2 O HOMEM POR SI MESMO: A SUA SINGULARIZAÇÃO Um dos dilemas perenes do ser humano é justamente definir aquilo que o distingue total e exclusivamente dos demais seres da natureza, no momento da história em que a definição aristotélica de ‘animal racional’ já não é mais suficiente, tendo em vista que seres, mesmo que de forma bastante arraigada no instinto, fazem uso dessa faculdade. A capacidade racional por si mesma do homem não o torna um ser ímpar na natureza, mas o que torna essa realidade possível é a intensidade do uso dessa capacidade e suas consequências. O uso simples do ‘pensar’ torna-se insuficiente para uma definição do homem. Georg Friedrich Wilhelm Hegel (1770-1831) evidencia que tipo de pensar define aquilo que é próprio do ser humano, somando-se ao ato racional a consciência humana. Pois é isto o que pensar significa: ser objeto para si não como eu abstrato, mas como eu que tem ao mesmo tempo o sentido de ser- em- si, ou seja: relacionar-se com essência objetiva de modo que ela tenha a significação do ser-para-si da consciência para a qual ela é (HEGEL, 2011, p. 152).

Essa definição erigida por Hegel torna clarividente de que maneira a atitude racional, o ato mesmo de exercer a racionalidade, individualiza o homem entre os demais seres da natureza.
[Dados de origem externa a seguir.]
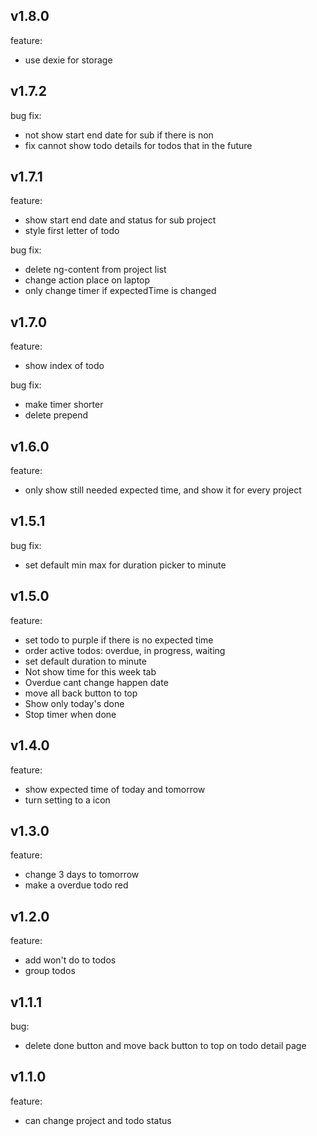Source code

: ## v1.8.0

feature:

- use dexie for storage

## v1.7.2

bug fix:

- not show start end date for sub if there is non
- fix cannot show todo details for todos that in the future

## v1.7.1

feature:

- show start end date and status for sub project
- style first letter of todo

bug fix:

- delete ng-content from project list
- change action place on laptop
- only change timer if expectedTime is changed


## v1.7.0

feature:

- show index of todo

bug fix:

- make timer shorter
- delete prepend

## v1.6.0

feature:

- only show still needed expected time, and show it for every project

## v1.5.1

bug fix:

- set default min max for duration picker to minute

## v1.5.0

feature:

- set todo to purple if there is no expected time
- order active todos: overdue, in progress, waiting
- set default duration to minute
- Not show time for this week tab
- Overdue cant change happen date
- move all back button to top
- Show only today's done
- Stop timer when done

## v1.4.0

feature:

- show expected time of today and tomorrow
- turn setting to a icon

## v1.3.0

feature:

- change 3 days to tomorrow
- make a overdue todo red

## v1.2.0

feature:

- add won't do to todos
- group todos

## v1.1.1

bug:

- delete done button and move back button to top on todo detail page


## v1.1.0

feature:

- can change project and todo status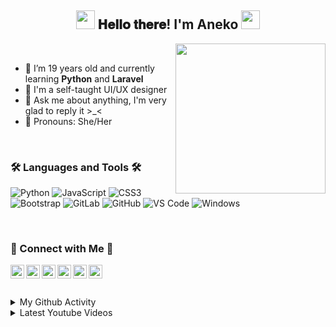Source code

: <div align="center">
<h2><img src="https://media.giphy.com/media/ObNTw8Uzwy6KQ/giphy.gif" width="30px"> 𝐇𝐞𝐥𝐥𝐨 𝐭𝐡𝐞𝐫𝐞! I'm Aneko <img src="https://media.giphy.com/media/ObNTw8Uzwy6KQ/giphy.gif" width="30px"></h2>
</div>

<img align= "right" width= "240" src= "https://pa1.narvii.com/6580/8098c6e9207376889eeb0532d9f5a0723c4d73f5_hq.gif"/>

<br>

- 🌱 I’m 19 years old and currently learning <b>Python</b> and <b>Laravel</b>
- 🎨 I'm a self-taught UI/UX designer
- 💬 Ask me about anything, I'm very glad to reply it >_<
- 👧 Pronouns: She/Her

<br>

### 🛠 Languages and Tools 🛠

![Python](http://img.shields.io/badge/-Python-3776AB?style=flat-square&logo=python&logoColor=ffffff)
![JavaScript](https://img.shields.io/badge/-JavaScript-%23F7DF1C?style=flat-square&logo=javascript&logoColor=000000&labelColor=%23F7DF1C&color=%23FFCE5A)
![CSS3](https://img.shields.io/badge/-CSS3-%231572B6?style=flat-square&logo=css3)
![Bootstrap](https://img.shields.io/badge/-Bootstrap-563D7C?style=flat-square&logo=Bootstrap)
![GitLab](https://img.shields.io/badge/-GitLab-FCA121?style=flat-square&logo=gitlab)
![GitHub](https://img.shields.io/badge/-GitHub-181717?style=flat-square&logo=github)
![VS Code](http://img.shields.io/badge/-VS%20Code-007ACC?style=flat-square&logo=visual-studio-code&logoColor=ffffff)
![Windows](http://img.shields.io/badge/-Windows-0078D6?style=flat-square&logo=windows&logoColor=ffffff)

<br>

### 💛 Connect with Me 💛
<a href="https://t.me/shiltainda">
  <img align="left" alt="Aneko's Telegram" width="22px" src="https://web.telegram.org/img/logo_share.png" />
</a>

<a href="https://github.com/anekoinda">
  <img align="left" alt="Aneko's Github" width="22px" src="https://upload.wikimedia.org/wikipedia/commons/thumb/a/ae/Github-desktop-logo-symbol.svg/1024px-Github-desktop-logo-symbol.svg.png" />
</a>

<a href="https://instagram.com/shilta_inda/">
  <img align="left" alt="Aneko's Instagram" width="22px" src="https://upload.wikimedia.org/wikipedia/commons/thumb/a/a5/Instagram_icon.png/600px-Instagram_icon.png" />
</a>

<a href="https://www.facebook.com/mynameisaneko">
  <img align="left" alt="Aneko's Facebook" width="22px" src="https://facebookbrand.com/wp-content/uploads/2019/04/f_logo_RGB-Hex-Blue_512.png?w=512&h=512" />
</a>

<a href="https://twitter.com/anekoinda">
  <img align="left" alt="Aneko's Twitter" width="22px" src="https://cdn2.iconfinder.com/data/icons/metro-uinvert-dock/256/Twitter_NEW.png" />
</a>

<a href="https://www.linkedin.com/in/anekoinda/">
  <img align="left" alt="Aneko's Linkdein" width="22px" src="https://cdn3.iconfinder.com/data/icons/inficons/512/linkedin.png" />
</a>

<br/>
</details>

<br>
<br>

<details>
<summary>My Github Activity</summary>
<div align="center">
<p><img align="left" src="https://github-readme-stats.vercel.app/api/top-langs?username=anekoinda&show_icons=true&locale=en&layout=compact" /></p>
<p>&nbsp;<img align="center" src="https://github-readme-stats.vercel.app/api?username=anekoinda&show_icons=true&locale=en" width="410" /></p>
</details>
  
<details>
<summary>Latest Youtube Videos</summary>
<table>
<tbody>
<tr>
<td><a href="https://youtu.be/21HHHhaTBNQ"><img width="140px" src="https://i.ytimg.com/vi/21HHHhaTBNQ/mqdefault.jpg"></a></td>
<td><a href="https://youtu.be/21HHHhaTBNQ">Menghitung Delay Menggunakan Wireshark</a><br/>June 7, 2020</td></tr>
  
<tr><td><a href="https://youtu.be/HdiDVKtsxQE"><img width="140px" src="https://i.ytimg.com/vi/HdiDVKtsxQE/mqdefault.jpg"></a></td>
<td><a href="https://youtu.be/HdiDVKtsxQE">Membuat Replikasi 2 Arah (Master to Master) di MySQL Menggunakan CMD</a><br/>June 6, 2020</td></tr>

<tr><td><a href="https://youtu.be/jsLx7WCe4jM"><img width="140px" src="https://i.ytimg.com/vi/jsLx7WCe4jM/mqdefault.jpg"></a></td>
<td><a href="https://youtu.be/jsLx7WCe4jM">Membuat Replikasi 1 Arah (Master to Slave) di MySQL Menggunakan CMD</a><br/>June 5, 2020</td></tr>

<tr><td><a href="https://youtu.be/j_ShgDB2pFk"><img width="140px" src="https://i.ytimg.com/vi/j_ShgDB2pFk/mqdefault.jpg"></a></td>
<td><a href="https://youtu.be/j_ShgDB2pFk">Membuat Cursor di MySQL Menggunakan CMD</a><br/>June 4, 2020</td></tr>

<tr><td><a href="https://youtu.be/GorIyf5pFdA"><img width="140px" src="https://i.ytimg.com/vi/GorIyf5pFdA/mqdefault.jpg"></a></td>
<td><a href="https://youtu.be/GorIyf5pFdA">Membuat Stored Procedure di MySQL Menggunakan CMD</a><br/>June 3, 2020</td></tr>

<tr><td><a href="https://youtu.be/Np-bHawQQNI"><img width="140px" src="https://i.ytimg.com/vi/Np-bHawQQNI/mqdefault.jpg"></a></td>
<td><a href="https://youtu.be/Np-bHawQQNI">Membuat Trigger di MySQL Menggunakan CMD</a><br/>June 2, 2020</td></tr>

<tr><td><a href="https://youtu.be/gJj45PX5sHE"><img width="140px" src="https://i.ytimg.com/vi/gJj45PX5sHE/mqdefault.jpg"></a></td>
<td><a href="https://youtu.be/gJj45PX5sHE">Tutorial SPARK AR STUDIO : Membuat Filter di Instagram (Bahasa Indonesia)</a><br/>Dec 9, 2019</td></tr>

</tbody>
</table>
</details>
  
<br/>
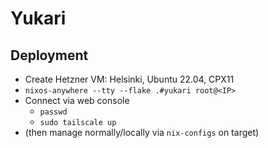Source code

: # Yukari

## Deployment

- Create Hetzner VM: Helsinki, Ubuntu 22.04, CPX11
- `nixos-anywhere --tty --flake .#yukari root@<IP>`
- Connect via web console
  - `passwd`
  - `sudo tailscale up`
- (then manage normally/locally via `nix-configs` on target)
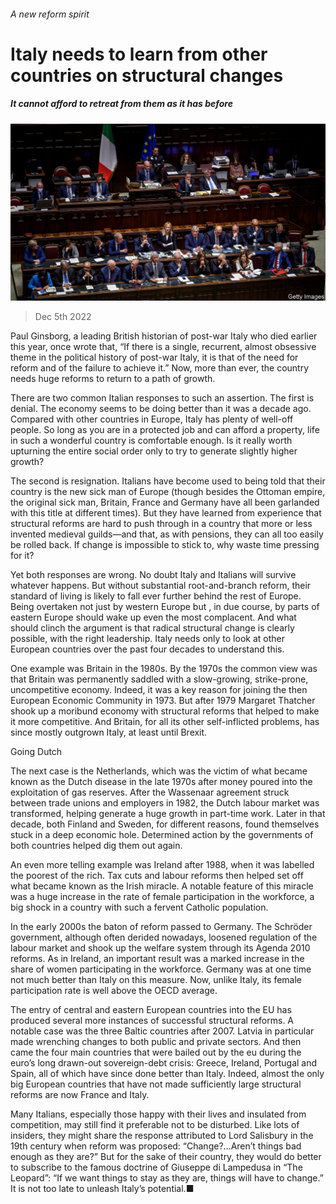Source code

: ###### A new reform spirit

# Italy needs to learn from other countries on structural changes 

##### It cannot afford to retreat from them as it has before 

![image](images/20221210_SRP509.jpg) 

> Dec 5th 2022 

Paul Ginsborg, a leading British historian of post-war Italy who died earlier this year, once wrote that, “If there is a single, recurrent, almost obsessive theme in the political history of post-war Italy, it is that of the need for reform and of the failure to achieve it.” Now, more than ever, the country needs huge reforms to return to a path of growth. 

There are two common Italian responses to such an assertion. The first is denial. The economy seems to be doing better than it was a decade ago. Compared with other countries in Europe, Italy has plenty of well-off people. So long as you are in a protected job and can afford a property, life in such a wonderful country is comfortable enough. Is it really worth upturning the entire social order only to try to generate slightly higher growth?

The second is resignation. Italians have become used to being told that their country is the new sick man of Europe (though besides the Ottoman empire, the original sick man, Britain, France and Germany have all been garlanded with this title at different times). But they have learned from experience that structural reforms are hard to push through in a country that more or less invented medieval guilds—and that, as with pensions, they can all too easily be rolled back. If change is impossible to stick to, why waste time pressing for it?

Yet both responses are wrong. No doubt Italy and Italians will survive whatever happens. But without substantial root-and-branch reform, their standard of living is likely to fall ever further behind the rest of Europe. Being overtaken not just by western Europe but , in due course, by parts of eastern Europe should wake up even the most complacent. And what should clinch the argument is that radical structural change is clearly possible, with the right leadership. Italy needs only to look at other European countries over the past four decades to understand this.

One example was Britain in the 1980s. By the 1970s the common view was that Britain was permanently saddled with a slow-growing, strike-prone, uncompetitive economy. Indeed, it was a key reason for joining the then European Economic Community in 1973. But after 1979 Margaret Thatcher shook up a moribund economy with structural reforms that helped to make it more competitive. And Britain, for all its other self-inflicted problems, has since mostly outgrown Italy, at least until Brexit.

Going Dutch

The next case is the Netherlands, which was the victim of what became known as the Dutch disease in the late 1970s after money poured into the exploitation of gas reserves. After the Wassenaar agreement struck between trade unions and employers in 1982, the Dutch labour market was transformed, helping generate a huge growth in part-time work. Later in that decade, both Finland and Sweden, for different reasons, found themselves stuck in a deep economic hole. Determined action by the governments of both countries helped dig them out again.

An even more telling example was Ireland after 1988, when it was labelled the poorest of the rich. Tax cuts and labour reforms then helped set off what became known as the Irish miracle. A notable feature of this miracle was a huge increase in the rate of female participation in the workforce, a big shock in a country with such a fervent Catholic population.

In the early 2000s the baton of reform passed to Germany. The Schröder government, although often derided nowadays, loosened regulation of the labour market and shook up the welfare system through its Agenda 2010 reforms. As in Ireland, an important result was a marked increase in the share of women participating in the workforce. Germany was at one time not much better than Italy on this measure. Now, unlike Italy, its female participation rate is well above the OECD average.

The entry of central and eastern European countries into the EU has produced several more instances of successful structural reforms. A notable case was the three Baltic countries after 2007. Latvia in particular made wrenching changes to both public and private sectors. And then came the four main countries that were bailed out by the eu during the euro’s long drawn-out sovereign-debt crisis: Greece, Ireland, Portugal and Spain, all of which have since done better than Italy. Indeed, almost the only big European countries that have not made sufficiently large structural reforms are now France and Italy.

Many Italians, especially those happy with their lives and insulated from competition, may still find it preferable not to be disturbed. Like lots of insiders, they might share the response attributed to Lord Salisbury in the 19th century when reform was proposed: “Change?…Aren’t things bad enough as they are?” But for the sake of their country, they would do better to subscribe to the famous doctrine of Giuseppe di Lampedusa in “The Leopard”: “If we want things to stay as they are, things will have to change.” It is not too late to unleash Italy’s potential.■

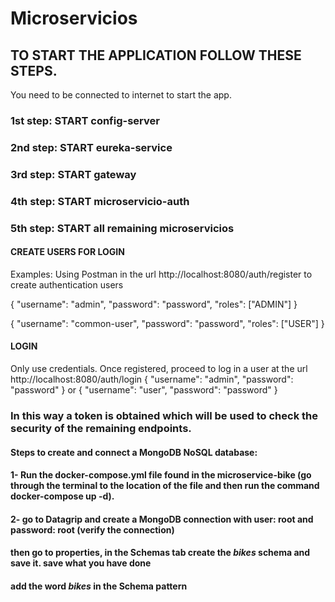 # Microservicios

## TO START THE APPLICATION FOLLOW THESE STEPS.
You need to be connected to internet to start the app.
### 1st step: START config-server

### 2nd step: START eureka-service

### 3rd step: START gateway

### 4th step: START microservicio-auth

### 5th step: START all remaining microservicios

#### CREATE USERS FOR LOGIN

Examples:
Using Postman in the url  http://localhost:8080/auth/register to create authentication users

{
"username": "admin",
"password": "password",
"roles": ["ADMIN"]
}

{
"username": "common-user",
"password": "password",
"roles": ["USER"]
}

#### LOGIN

Only use credentials.
Once registered, proceed to log in a user at the url  http://localhost:8080/auth/login
{
"username": "admin",
"password": "password"
}
or
{
"username": "user",
"password": "password"
}

### In this way a token is obtained which will be used to check the security of the remaining endpoints.

#### Steps to create and connect a MongoDB NoSQL database:
#### 1- Run the docker-compose.yml file found in the microservice-bike (go through the terminal to the location of the file and then run the command **docker-compose up -d**).
#### 2- go to Datagrip and create a MongoDB connection with user: root and password: root (verify the connection)
#### then go to properties, in the Schemas tab create the *bikes* schema and save it. save what you have done
#### add the word *bikes* in the Schema pattern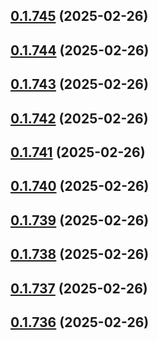 ## [0.1.745](https://github.com/binary-braids/terraform-oracle/compare/v0.1.744...v0.1.745) (2025-02-26)



## [0.1.744](https://github.com/binary-braids/terraform-oracle/compare/v0.1.743...v0.1.744) (2025-02-26)



## [0.1.743](https://github.com/binary-braids/terraform-oracle/compare/v0.1.742...v0.1.743) (2025-02-26)



## [0.1.742](https://github.com/binary-braids/terraform-oracle/compare/v0.1.741...v0.1.742) (2025-02-26)



## [0.1.741](https://github.com/binary-braids/terraform-oracle/compare/v0.1.740...v0.1.741) (2025-02-26)



## [0.1.740](https://github.com/binary-braids/terraform-oracle/compare/v0.1.739...v0.1.740) (2025-02-26)



## [0.1.739](https://github.com/binary-braids/terraform-oracle/compare/v0.1.738...v0.1.739) (2025-02-26)



## [0.1.738](https://github.com/binary-braids/terraform-oracle/compare/v0.1.737...v0.1.738) (2025-02-26)



## [0.1.737](https://github.com/binary-braids/terraform-oracle/compare/v0.1.736...v0.1.737) (2025-02-26)



## [0.1.736](https://github.com/binary-braids/terraform-oracle/compare/v0.1.735...v0.1.736) (2025-02-26)



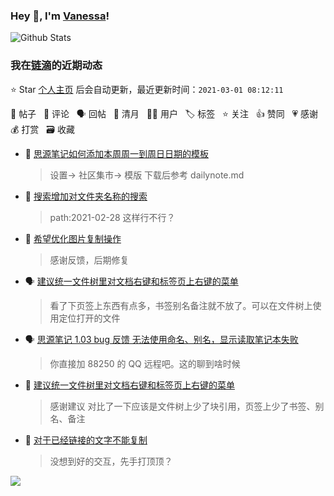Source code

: ### Hey 👋, I'm [Vanessa](http://vanessa.b3log.org/)!

![Github Stats](https://github-readme-stats.vercel.app/api?username=Vanessa219&show_icons=true)

<!--events start -->

### 我在[链滴](https://ld246.com)的近期动态

⭐️ Star [个人主页](https://github.com/Vanessa219/Vanessa219) 后会自动更新，最近更新时间：`2021-03-01 08:12:11`

📝 帖子 &nbsp; 💬 评论 &nbsp; 🗣 回帖 &nbsp; 🌙 清月 &nbsp; 👨‍💻 用户 &nbsp; 🏷️ 标签 &nbsp; ⭐️ 关注 &nbsp; 👍 赞同 &nbsp; 💗 感谢 &nbsp; 💰 打赏 &nbsp; 🗃 收藏

* 💬 [思源笔记如何添加本周周一到周日日期的模板](https://ld246.com/article/1614523960052/comment/1614524421428#comments)

  > 设置-&gt; 社区集市-&gt; 模版 下载后参考 dailynote.md
* 💬 [搜索增加对文件夹名称的搜索](https://ld246.com/article/1614519966191/comment/1614524235256#comments)

  > path:2021-02-28 这样行不行？
* 💬 [希望优化图片复制操作](https://ld246.com/article/1614511486042/comment/1614523424229#comments)

  > 感谢反馈，后期修复
* 🗣 [建议统一文件树里对文档右键和标签页上右键的菜单](https://ld246.com/article/1614512153412/comment/1614519489526#comments)

  > 看了下页签上东西有点多，书签别名备注就不放了。可以在文件树上使用定位打开的文件
* 🗣 [思源笔记 1.03 bug 反馈 无法使用命名、别名，显示读取笔记本失败](https://ld246.com/article/1614093755055/comment/1614519239268#comments)

  > 你直接加 88250 的 QQ 远程吧。这的聊到啥时候
* 💬 [建议统一文件树里对文档右键和标签页上右键的菜单](https://ld246.com/article/1614512153412/comment/1614519489526#comments)

  > 感谢建议 对比了一下应该是文件树上少了块引用，页签上少了书签、别名、备注
* 💬 [对于已经链接的文字不能复制](https://ld246.com/article/1614489712195/comment/1614499735900#comments)

  > 没想到好的交互，先手打顶顶？


<!--events end -->

<a title="Hits" target="_blank" href="https://github.com/Vanessa219/Vanessa219"><img src="https://hits.b3log.org/Vanessa219/Vanessa219.svg"></a>
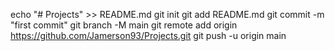echo "# Projects" >> README.md
git init
git add README.md
git commit -m "first commit"
git branch -M main
git remote add origin https://github.com/Jamerson93/Projects.git
git push -u origin main
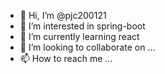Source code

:- 👋 Hi, I’m @pjc200121
- 👀 I’m interested in spring-boot
- 🌱 I’m currently learning react
- 💞️ I’m looking to collaborate on ...
- 📫 How to reach me ...

<!---
pjc200121/pjc200121 is a ✨ special ✨ repository because its `README.md` (this file) appears on your GitHub profile.
You can click the Preview link to take a look at your changes.
--->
Nesse relacionamento da consciência com aquilo que é dado, o homem se singulariza e descobre-se cada vez mais sujeito de si, um ser autônomo. Com efeito, seguindo essa linha de raciocínio, podem-se enumerar os efeitos do pensar humano que o definem, como a autorreflexão, adaptação, capacidade de efetivação de sua abstração. Dentre todas essas possibilidades, é oportuno citar a capacidade de criar e utilizar os símbolos como um modo autenticamente humano de se expressar, seja pela fala, escrita ou a estética de uma obra de arte, em que se manifesta a sua maneira de perceber e, com isso, conhecer a realidade e expressá-la das diversas maneiras.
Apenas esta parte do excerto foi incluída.